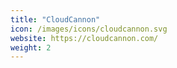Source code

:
 ```yaml
---
title: "CloudCannon"
icon: /images/icons/cloudcannon.svg
website: https://cloudcannon.com/
weight: 2
---
```


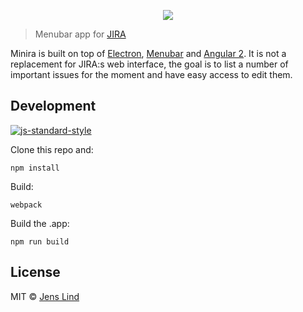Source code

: <p align="center">
  <img src="https://raw.githubusercontent.com/jenslind/minira/master/media/logo.png">
</p>

> Menubar app for [JIRA](https://www.atlassian.com/software/jira)

Minira is built on top of [Electron](http://electron.atom.io/), [Menubar](https://github.com/maxogden/menubar) and [Angular 2](https://angular.io/).
It is not a replacement for JIRA:s web interface, the goal is to list a number of important issues for the moment and have easy access to edit them.

## Development

[![js-standard-style](https://cdn.rawgit.com/feross/standard/master/badge.svg)](https://github.com/feross/standard)

Clone this repo and:

```
npm install
```

Build:
```
webpack
```

Build the .app:
```
npm run build
```

## License

MIT © [Jens Lind](http://jenslind.com)
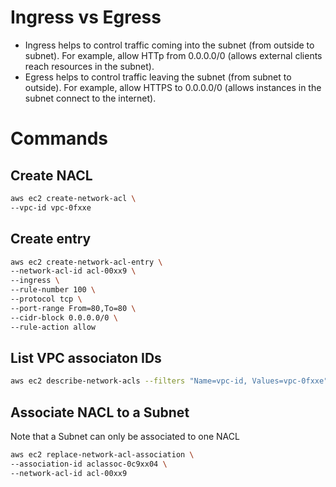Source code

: # Ingress vs Egress
- Ingress helps to control traffic coming into the subnet (from outside to subnet). For example, allow HTTp from 0.0.0.0/0 (allows external clients reach resources in the subnet).
- Egress helps to control traffic leaving the subnet (from subnet to outside). For example, allow HTTPS to 0.0.0.0/0 (allows instances in the subnet connect to the internet).

# Commands

## Create NACL
```sh
aws ec2 create-network-acl \
--vpc-id vpc-0fxxe
```

## Create entry
```sh
aws ec2 create-network-acl-entry \
--network-acl-id acl-00xx9 \
--ingress \
--rule-number 100 \
--protocol tcp \
--port-range From=80,To=80 \
--cidr-block 0.0.0.0/0 \
--rule-action allow
```

## List VPC associaton IDs
```sh
aws ec2 describe-network-acls --filters "Name=vpc-id, Values=vpc-0fxxe"
```

## Associate NACL to a Subnet
Note that a Subnet can only be associated to one NACL

```sh
aws ec2 replace-network-acl-association \
--association-id aclassoc-0c9xx04 \
--network-acl-id acl-00xx9
```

▶ **Exercise aim**: Where a picture appears, skip it and copy the rest of the data word for word.

▶ **Response to this task**:
Source code

:
 ```yaml
---
title: "CloudCannon"
icon: /images/icons/cloudcannon.svg
website: https://cloudcannon.com/
weight: 2
---
```


Source code

: <p align="center">
  <img src="https://raw.githubusercontent.com/jenslind/minira/master/media/logo.png">
</p>

> Menubar app for [JIRA](https://www.atlassian.com/software/jira)

Minira is built on top of [Electron](http://electron.atom.io/), [Menubar](https://github.com/maxogden/menubar) and [Angular 2](https://angular.io/).
It is not a replacement for JIRA:s web interface, the goal is to list a number of important issues for the moment and have easy access to edit them.

## Development

[![js-standard-style](https://cdn.rawgit.com/feross/standard/master/badge.svg)](https://github.com/feross/standard)

Clone this repo and:

```
npm install
```

Build:
```
webpack
```

Build the .app:
```
npm run build
```

## License

MIT © [Jens Lind](http://jenslind.com)
Source code

: # Ingress vs Egress
- Ingress helps to control traffic coming into the subnet (from outside to subnet). For example, allow HTTp from 0.0.0.0/0 (allows external clients reach resources in the subnet).
- Egress helps to control traffic leaving the subnet (from subnet to outside). For example, allow HTTPS to 0.0.0.0/0 (allows instances in the subnet connect to the internet).

# Commands

## Create NACL
```sh
aws ec2 create-network-acl \
--vpc-id vpc-0fxxe
```

## Create entry
```sh
aws ec2 create-network-acl-entry \
--network-acl-id acl-00xx9 \
--ingress \
--rule-number 100 \
--protocol tcp \
--port-range From=80,To=80 \
--cidr-block 0.0.0.0/0 \
--rule-action allow
```

## List VPC associaton IDs
```sh
aws ec2 describe-network-acls --filters "Name=vpc-id, Values=vpc-0fxxe"
```

## Associate NACL to a Subnet
Note that a Subnet can only be associated to one NACL

```sh
aws ec2 replace-network-acl-association \
--association-id aclassoc-0c9xx04 \
--network-acl-id acl-00xx9
```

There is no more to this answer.